#### Description of the task:
Can you print every record below exactly as written?

Plain-text document sources:
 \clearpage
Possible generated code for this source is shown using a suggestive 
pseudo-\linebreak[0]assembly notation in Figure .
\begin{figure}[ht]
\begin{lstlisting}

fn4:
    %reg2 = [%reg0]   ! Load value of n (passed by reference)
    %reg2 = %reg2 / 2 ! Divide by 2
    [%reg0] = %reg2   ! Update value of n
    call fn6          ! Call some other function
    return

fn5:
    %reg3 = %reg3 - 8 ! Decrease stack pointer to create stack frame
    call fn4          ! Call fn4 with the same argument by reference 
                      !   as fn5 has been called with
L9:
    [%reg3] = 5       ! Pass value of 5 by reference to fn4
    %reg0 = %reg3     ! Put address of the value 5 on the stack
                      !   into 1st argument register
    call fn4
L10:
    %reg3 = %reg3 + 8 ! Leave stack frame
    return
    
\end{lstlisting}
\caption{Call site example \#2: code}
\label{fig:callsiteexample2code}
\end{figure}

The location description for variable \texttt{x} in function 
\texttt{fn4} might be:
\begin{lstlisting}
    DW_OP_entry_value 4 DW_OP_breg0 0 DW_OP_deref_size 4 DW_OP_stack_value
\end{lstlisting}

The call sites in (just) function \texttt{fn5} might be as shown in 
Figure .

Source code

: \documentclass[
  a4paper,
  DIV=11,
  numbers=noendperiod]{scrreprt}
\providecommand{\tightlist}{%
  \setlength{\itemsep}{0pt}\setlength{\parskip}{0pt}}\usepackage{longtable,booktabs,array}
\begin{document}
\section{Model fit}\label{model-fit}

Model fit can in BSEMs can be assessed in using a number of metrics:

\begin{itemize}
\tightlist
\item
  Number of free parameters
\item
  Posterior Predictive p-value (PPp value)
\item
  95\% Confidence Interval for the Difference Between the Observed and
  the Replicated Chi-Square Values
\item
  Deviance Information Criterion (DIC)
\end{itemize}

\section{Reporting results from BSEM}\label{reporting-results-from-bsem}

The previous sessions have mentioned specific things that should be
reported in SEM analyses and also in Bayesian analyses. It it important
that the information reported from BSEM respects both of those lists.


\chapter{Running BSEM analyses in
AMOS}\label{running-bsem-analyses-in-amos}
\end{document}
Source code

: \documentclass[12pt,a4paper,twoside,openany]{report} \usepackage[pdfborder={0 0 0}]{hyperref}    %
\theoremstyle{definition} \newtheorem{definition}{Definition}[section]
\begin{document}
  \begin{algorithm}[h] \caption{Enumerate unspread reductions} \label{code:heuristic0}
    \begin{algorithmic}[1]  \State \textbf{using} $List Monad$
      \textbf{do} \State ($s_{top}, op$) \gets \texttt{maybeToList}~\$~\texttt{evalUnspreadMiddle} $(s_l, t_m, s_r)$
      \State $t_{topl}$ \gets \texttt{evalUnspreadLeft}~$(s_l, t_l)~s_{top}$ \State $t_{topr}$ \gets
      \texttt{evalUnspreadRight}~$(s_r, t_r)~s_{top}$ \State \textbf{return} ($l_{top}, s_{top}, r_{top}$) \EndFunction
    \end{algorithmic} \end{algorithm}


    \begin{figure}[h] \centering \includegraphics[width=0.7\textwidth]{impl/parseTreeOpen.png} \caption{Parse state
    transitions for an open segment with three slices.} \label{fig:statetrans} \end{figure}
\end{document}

#### Written response:
 \clearpage
Possible generated code for this source is shown using a suggestive 
pseudo-\linebreak[0]assembly notation in Figure .
\begin{figure}[ht]
\begin{lstlisting}

fn4:
    %reg2 = [%reg0]   ! Load value of n (passed by reference)
    %reg2 = %reg2 / 2 ! Divide by 2
    [%reg0] = %reg2   ! Update value of n
    call fn6          ! Call some other function
    return

fn5:
    %reg3 = %reg3 - 8 ! Decrease stack pointer to create stack frame
    call fn4          ! Call fn4 with the same argument by reference 
                      !   as fn5 has been called with
L9:
    [%reg3] = 5       ! Pass value of 5 by reference to fn4
    %reg0 = %reg3     ! Put address of the value 5 on the stack
                      !   into 1st argument register
    call fn4
L10:
    %reg3 = %reg3 + 8 ! Leave stack frame
    return
    
\end{lstlisting}
\caption{Call site example \#2: code}
\label{fig:callsiteexample2code}
\end{figure}

The location description for variable \texttt{x} in function 
\texttt{fn4} might be:
\begin{lstlisting}
    DW_OP_entry_value 4 DW_OP_breg0 0 DW_OP_deref_size 4 DW_OP_stack_value
\end{lstlisting}

The call sites in (just) function \texttt{fn5} might be as shown in 
Figure .

Source code

: \documentclass[
  a4paper,
  DIV=11,
  numbers=noendperiod]{scrreprt}
\providecommand{\tightlist}{%
  \setlength{\itemsep}{0pt}\setlength{\parskip}{0pt}}\usepackage{longtable,booktabs,array}
\begin{document}
\section{Model fit}\label{model-fit}

Model fit can in BSEMs can be assessed in using a number of metrics:

\begin{itemize}
\tightlist
\item
  Number of free parameters
\item
  Posterior Predictive p-value (PPp value)
\item
  95\% Confidence Interval for the Difference Between the Observed and
  the Replicated Chi-Square Values
\item
  Deviance Information Criterion (DIC)
\end{itemize}

\section{Reporting results from BSEM}\label{reporting-results-from-bsem}

The previous sessions have mentioned specific things that should be
reported in SEM analyses and also in Bayesian analyses. It it important
that the information reported from BSEM respects both of those lists.


\chapter{Running BSEM analyses in
AMOS}\label{running-bsem-analyses-in-amos}
\end{document}
Source code

: \documentclass[12pt,a4paper,twoside,openany]{report} \usepackage[pdfborder={0 0 0}]{hyperref}    %
\theoremstyle{definition} \newtheorem{definition}{Definition}[section]
\begin{document}
  \begin{algorithm}[h] \caption{Enumerate unspread reductions} \label{code:heuristic0}
    \begin{algorithmic}[1]  \State \textbf{using} $List Monad$
      \textbf{do} \State ($s_{top}, op$) \gets \texttt{maybeToList}~\$~\texttt{evalUnspreadMiddle} $(s_l, t_m, s_r)$
      \State $t_{topl}$ \gets \texttt{evalUnspreadLeft}~$(s_l, t_l)~s_{top}$ \State $t_{topr}$ \gets
      \texttt{evalUnspreadRight}~$(s_r, t_r)~s_{top}$ \State \textbf{return} ($l_{top}, s_{top}, r_{top}$) \EndFunction
    \end{algorithmic} \end{algorithm}


    \begin{figure}[h] \centering \includegraphics[width=0.7\textwidth]{impl/parseTreeOpen.png} \caption{Parse state
    transitions for an open segment with three slices.} \label{fig:statetrans} \end{figure}
\end{document}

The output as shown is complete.